Armie Hammer is an idiot, the movie was a stinker, out of control in more ways than budgetary and there was no conspiracy to slag heavily on it - on look at the trailer and you knew
A feeling of having made the same mistake before: Deja Foobar
Once there's a wikipedia article, with content, and page views, the movie's already made. Not releasing at that point, to avoid losing money on a flop, would only cause more money to be lost. Or am I missing something?
I can envision the next Hollywood producer seeing this, and proclaiming that all future productions will outdo each other in each of the relevant wikipedia statistics, even if those million monkey-keystrokes are immediately rolled back by beleaguered wikipedia editors.
Cargo-cult executive thinking to the rescue!
Make sure everyone's vote counts: Verified Voting
By the time they know it's a flop, isn't a bit late? They've already spent pretty much all the money. At best, it might persuade some theaters to *not* show the movie.
It doesn't really help to find out that the oncoming light in the tunnel is a train 30 seconds earlier than you might have realized otherwise...
Studying metrics on how often people edit Wikipedia is interesting, but cannot possibly tell the whole story.
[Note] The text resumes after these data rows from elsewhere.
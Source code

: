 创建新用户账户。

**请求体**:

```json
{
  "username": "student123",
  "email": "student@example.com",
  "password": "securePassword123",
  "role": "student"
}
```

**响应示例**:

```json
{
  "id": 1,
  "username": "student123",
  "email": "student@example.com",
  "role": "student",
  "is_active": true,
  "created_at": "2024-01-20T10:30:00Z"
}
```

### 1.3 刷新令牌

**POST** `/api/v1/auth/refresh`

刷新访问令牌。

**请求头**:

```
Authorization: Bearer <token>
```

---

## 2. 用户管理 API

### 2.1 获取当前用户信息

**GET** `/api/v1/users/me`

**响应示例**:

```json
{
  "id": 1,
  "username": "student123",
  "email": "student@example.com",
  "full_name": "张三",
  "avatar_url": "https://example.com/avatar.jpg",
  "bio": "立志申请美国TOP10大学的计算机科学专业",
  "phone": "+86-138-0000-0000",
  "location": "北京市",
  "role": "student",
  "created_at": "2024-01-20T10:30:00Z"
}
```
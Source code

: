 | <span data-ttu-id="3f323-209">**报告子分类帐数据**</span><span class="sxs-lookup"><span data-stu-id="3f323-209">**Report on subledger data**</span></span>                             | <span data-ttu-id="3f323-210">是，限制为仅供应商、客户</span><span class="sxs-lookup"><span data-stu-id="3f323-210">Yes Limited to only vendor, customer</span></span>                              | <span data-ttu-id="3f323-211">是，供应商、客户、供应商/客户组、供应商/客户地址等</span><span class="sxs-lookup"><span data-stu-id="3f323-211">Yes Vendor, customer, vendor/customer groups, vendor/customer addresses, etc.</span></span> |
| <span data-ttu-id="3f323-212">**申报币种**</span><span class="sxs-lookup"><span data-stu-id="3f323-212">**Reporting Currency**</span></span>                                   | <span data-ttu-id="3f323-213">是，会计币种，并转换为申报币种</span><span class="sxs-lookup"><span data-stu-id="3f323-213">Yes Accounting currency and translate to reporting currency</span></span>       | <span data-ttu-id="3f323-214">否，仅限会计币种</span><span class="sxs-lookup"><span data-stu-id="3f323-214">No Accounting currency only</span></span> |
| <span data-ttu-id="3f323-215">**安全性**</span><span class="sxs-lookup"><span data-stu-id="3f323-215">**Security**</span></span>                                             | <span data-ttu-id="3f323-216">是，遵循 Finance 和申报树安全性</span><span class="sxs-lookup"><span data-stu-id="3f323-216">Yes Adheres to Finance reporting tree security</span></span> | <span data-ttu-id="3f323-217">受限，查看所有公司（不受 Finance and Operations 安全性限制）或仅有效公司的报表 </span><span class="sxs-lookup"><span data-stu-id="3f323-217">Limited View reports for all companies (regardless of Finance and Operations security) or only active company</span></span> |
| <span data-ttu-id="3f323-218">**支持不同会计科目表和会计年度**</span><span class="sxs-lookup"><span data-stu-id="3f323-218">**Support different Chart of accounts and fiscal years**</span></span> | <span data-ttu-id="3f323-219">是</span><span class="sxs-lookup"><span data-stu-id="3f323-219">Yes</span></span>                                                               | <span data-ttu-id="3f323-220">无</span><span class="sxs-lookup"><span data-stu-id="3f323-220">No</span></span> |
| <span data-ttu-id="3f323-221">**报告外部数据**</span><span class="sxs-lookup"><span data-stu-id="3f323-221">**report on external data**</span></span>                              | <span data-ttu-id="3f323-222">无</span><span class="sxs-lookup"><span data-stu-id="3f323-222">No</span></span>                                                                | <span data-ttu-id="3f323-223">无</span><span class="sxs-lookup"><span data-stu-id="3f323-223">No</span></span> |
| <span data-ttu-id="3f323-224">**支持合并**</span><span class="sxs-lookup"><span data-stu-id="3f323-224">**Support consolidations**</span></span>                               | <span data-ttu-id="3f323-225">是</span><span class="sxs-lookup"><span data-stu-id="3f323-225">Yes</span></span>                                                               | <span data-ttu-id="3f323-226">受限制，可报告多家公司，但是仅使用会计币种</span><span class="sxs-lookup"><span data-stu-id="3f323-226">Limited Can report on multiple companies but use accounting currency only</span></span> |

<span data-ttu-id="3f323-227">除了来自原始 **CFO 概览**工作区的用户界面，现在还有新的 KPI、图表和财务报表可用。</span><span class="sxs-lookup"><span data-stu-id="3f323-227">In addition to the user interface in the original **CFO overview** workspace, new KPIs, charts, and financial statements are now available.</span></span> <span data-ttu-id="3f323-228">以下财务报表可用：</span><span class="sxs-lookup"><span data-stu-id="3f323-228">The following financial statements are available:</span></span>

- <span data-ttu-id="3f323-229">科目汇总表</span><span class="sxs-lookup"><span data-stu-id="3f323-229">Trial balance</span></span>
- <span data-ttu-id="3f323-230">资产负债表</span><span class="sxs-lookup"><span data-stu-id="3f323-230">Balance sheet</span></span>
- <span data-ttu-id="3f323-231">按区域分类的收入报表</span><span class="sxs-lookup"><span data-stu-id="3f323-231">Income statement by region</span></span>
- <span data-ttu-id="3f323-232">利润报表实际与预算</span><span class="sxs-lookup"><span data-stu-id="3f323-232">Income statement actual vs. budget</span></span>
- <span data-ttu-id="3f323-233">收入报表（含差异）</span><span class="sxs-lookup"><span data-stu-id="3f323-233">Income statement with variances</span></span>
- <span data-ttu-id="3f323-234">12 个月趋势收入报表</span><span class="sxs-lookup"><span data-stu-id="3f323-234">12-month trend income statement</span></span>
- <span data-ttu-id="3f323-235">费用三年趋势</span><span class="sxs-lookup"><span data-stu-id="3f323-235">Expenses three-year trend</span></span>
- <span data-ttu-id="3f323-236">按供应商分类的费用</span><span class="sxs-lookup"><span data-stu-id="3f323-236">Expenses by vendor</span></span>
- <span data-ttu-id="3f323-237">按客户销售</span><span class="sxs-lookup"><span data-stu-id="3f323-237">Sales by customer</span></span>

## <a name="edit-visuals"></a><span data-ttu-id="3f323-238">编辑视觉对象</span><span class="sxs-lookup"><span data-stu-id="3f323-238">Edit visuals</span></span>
Some movies come out of nowhere and succeed.
For example, the quirky film Napoleon Dynamite became a critical success and made a great deal of money, but you really need to watch it to get it. It has no famous actors, it isn't based on any previous brand, and there would be no reason for anyone to pay attention to it on Wikipedia before it was released.
I'm pretty sure that the Wikipedia metrics would have predicted that Napoleon Dynamite would be a total flop.
I remain hopeful that technology will reduce costs so that more really unique movies can be made. The more a studio is spending on a movie, the more the studio wants the movie to be "a sure thing" and thus like every other movie.
If the movie studios start using Wikipedia metrics to try to predict which movies will succeed, I sure hope they will only do that on big-ticket movies, so there is at least a chance for really new stuff to get made. Otherwise, the really new stuff will have to come from outside of the studios.
lf(1): it's like ls(1) but sorts filenames by extension, tersely
I never did understand that...I mean, yeah, the plot, acting and special effects weren't top shelf, but frankly I felt that the same could have been said about Spiderman or Resident Evil: Apocalypse or Signs, all movies that also came out in 2002...in fact, I was so disappointed in Spiderman that I haven't even bothered to see 2 or 3 (is there even a third one now? Bleah, who cares?)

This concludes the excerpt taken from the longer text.